Brief: From the listing below, copy only the lines from the line that contains "is equivalent to" to the line that contains "pattern using wildcards.", counting those two lines as part of the copy.

Exercise materials:
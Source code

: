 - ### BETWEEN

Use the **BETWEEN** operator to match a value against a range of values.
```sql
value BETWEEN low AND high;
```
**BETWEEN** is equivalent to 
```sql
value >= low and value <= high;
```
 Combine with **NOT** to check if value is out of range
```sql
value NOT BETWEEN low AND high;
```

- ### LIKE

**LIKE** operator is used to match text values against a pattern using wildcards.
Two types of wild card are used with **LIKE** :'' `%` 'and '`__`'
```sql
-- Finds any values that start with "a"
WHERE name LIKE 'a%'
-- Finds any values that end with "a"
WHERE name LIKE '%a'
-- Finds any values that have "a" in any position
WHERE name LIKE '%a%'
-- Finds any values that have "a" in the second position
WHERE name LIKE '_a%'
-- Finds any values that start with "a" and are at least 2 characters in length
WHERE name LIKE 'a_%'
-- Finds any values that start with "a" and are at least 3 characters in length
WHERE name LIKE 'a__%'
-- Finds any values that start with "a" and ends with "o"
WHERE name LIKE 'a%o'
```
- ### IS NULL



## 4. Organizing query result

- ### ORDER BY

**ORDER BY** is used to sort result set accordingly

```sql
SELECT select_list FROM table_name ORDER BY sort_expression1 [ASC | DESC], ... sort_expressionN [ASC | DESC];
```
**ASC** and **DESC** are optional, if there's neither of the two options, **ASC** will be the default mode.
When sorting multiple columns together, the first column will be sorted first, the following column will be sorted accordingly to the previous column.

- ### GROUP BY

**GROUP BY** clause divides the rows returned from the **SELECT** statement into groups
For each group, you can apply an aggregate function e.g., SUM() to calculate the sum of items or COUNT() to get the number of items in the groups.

Output below:
**BETWEEN** is equivalent to 
```sql
value >= low and value <= high;
```
 Combine with **NOT** to check if value is out of range
```sql
value NOT BETWEEN low AND high;
```

- ### LIKE

**LIKE** operator is used to match text values against a pattern using wildcards.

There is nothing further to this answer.